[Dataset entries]
————

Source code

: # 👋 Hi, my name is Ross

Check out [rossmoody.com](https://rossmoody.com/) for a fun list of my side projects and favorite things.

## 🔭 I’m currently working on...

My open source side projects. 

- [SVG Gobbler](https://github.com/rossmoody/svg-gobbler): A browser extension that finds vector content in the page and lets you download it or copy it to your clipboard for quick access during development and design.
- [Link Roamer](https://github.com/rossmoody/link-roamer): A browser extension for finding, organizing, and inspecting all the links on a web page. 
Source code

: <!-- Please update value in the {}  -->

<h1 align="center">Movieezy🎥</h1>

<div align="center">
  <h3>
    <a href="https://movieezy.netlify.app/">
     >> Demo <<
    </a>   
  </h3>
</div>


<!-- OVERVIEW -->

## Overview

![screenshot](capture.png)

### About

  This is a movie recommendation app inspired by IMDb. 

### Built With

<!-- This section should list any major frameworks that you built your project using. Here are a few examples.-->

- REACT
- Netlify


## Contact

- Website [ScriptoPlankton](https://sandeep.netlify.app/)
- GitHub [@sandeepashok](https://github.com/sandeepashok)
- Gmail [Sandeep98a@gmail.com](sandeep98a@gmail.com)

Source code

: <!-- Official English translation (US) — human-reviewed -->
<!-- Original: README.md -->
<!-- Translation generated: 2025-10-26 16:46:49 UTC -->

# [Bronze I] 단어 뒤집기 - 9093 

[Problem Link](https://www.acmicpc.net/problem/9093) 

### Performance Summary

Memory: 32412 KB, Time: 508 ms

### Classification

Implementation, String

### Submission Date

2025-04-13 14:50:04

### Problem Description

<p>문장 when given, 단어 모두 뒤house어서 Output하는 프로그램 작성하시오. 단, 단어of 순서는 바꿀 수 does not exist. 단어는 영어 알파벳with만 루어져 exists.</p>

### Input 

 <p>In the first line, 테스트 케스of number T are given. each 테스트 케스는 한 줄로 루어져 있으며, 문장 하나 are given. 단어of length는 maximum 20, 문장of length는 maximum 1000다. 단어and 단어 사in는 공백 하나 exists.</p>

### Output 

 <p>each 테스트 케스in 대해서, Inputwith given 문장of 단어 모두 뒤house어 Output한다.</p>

————

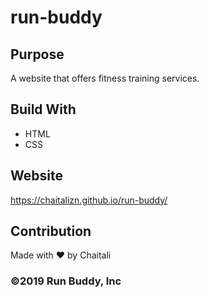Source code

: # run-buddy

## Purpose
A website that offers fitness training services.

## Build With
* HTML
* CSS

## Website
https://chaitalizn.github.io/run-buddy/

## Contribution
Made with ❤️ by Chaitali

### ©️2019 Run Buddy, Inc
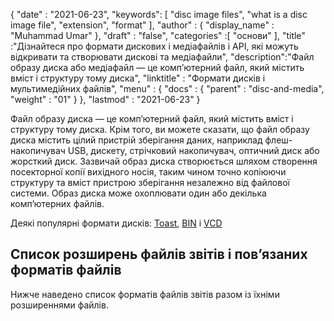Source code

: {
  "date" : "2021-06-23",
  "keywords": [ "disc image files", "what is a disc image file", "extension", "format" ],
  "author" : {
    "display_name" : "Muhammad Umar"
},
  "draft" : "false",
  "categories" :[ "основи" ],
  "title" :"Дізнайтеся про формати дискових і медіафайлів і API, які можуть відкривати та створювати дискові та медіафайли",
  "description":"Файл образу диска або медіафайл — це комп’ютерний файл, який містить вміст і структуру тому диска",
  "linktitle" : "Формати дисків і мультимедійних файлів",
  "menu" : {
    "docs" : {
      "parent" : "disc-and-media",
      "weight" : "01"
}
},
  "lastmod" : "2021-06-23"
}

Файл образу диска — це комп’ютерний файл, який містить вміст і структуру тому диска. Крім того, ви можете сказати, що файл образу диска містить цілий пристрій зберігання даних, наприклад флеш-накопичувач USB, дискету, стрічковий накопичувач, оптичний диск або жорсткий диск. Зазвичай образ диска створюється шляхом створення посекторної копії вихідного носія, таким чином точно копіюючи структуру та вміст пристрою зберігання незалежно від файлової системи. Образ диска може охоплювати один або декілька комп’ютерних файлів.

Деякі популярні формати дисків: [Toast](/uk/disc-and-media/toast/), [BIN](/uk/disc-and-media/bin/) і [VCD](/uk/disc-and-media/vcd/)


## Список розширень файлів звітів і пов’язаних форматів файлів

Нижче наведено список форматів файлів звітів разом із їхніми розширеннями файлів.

————

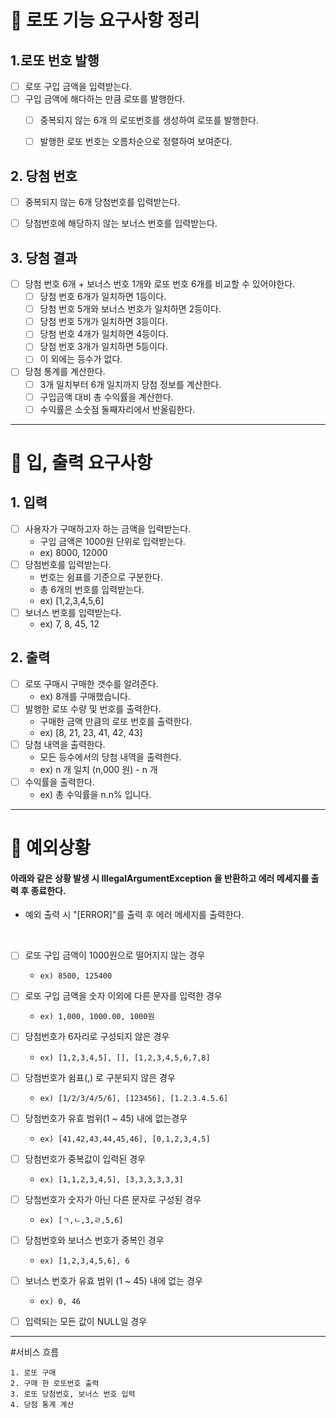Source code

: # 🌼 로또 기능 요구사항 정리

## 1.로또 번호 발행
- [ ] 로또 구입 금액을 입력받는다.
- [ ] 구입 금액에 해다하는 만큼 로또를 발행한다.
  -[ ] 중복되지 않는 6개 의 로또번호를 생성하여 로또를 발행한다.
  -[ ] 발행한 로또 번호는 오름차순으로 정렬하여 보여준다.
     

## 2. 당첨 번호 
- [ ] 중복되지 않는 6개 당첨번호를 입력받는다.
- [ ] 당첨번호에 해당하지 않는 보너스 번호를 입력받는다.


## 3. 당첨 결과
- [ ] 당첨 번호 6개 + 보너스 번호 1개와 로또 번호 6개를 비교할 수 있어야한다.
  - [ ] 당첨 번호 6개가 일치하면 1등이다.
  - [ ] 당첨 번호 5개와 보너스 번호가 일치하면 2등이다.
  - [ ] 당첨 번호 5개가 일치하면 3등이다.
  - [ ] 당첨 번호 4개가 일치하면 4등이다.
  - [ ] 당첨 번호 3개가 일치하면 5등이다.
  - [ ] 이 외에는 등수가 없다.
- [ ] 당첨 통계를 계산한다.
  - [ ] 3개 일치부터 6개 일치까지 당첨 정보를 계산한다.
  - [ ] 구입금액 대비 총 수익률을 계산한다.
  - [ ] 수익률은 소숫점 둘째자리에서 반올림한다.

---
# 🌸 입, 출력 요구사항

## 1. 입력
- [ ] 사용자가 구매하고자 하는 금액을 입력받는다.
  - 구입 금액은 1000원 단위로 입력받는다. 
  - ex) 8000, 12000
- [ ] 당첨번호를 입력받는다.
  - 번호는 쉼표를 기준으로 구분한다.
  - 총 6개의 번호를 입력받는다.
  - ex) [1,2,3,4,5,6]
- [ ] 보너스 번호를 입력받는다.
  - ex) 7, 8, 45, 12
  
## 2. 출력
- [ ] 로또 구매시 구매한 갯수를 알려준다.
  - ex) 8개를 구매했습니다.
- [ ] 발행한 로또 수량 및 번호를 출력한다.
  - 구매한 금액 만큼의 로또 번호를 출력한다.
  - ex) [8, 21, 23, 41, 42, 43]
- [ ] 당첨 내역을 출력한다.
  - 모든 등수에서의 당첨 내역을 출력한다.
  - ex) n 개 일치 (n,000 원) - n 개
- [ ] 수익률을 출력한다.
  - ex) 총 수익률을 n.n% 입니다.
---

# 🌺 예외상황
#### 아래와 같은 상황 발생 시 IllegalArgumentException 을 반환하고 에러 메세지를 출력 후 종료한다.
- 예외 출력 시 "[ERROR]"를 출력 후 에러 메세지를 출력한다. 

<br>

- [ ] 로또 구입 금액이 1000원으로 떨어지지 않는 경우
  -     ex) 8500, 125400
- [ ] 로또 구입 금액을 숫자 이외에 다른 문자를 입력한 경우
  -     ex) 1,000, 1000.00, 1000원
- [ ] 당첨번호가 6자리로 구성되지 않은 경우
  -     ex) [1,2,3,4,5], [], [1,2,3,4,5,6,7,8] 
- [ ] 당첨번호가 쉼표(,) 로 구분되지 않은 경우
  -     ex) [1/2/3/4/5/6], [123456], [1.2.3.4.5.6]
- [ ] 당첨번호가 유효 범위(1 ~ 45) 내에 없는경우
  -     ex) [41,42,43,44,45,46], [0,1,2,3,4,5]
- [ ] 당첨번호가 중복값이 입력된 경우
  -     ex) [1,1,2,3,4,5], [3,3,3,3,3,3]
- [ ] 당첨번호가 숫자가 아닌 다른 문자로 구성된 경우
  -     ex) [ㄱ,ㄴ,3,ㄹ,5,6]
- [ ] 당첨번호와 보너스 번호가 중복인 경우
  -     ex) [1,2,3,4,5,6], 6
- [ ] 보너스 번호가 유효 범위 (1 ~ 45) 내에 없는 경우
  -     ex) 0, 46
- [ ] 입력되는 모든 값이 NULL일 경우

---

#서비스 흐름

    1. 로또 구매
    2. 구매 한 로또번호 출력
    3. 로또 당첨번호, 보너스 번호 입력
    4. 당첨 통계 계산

————

| PROBLEM REQUIREMENTS |
Only the lines that hold the word "projects" are wanted; each should be pulled from the records.

| EXPECTED ANSWER |
Check out [rossmoody.com](https://rossmoody.com/) for a fun list of my side projects and favorite things.
My open source side projects. 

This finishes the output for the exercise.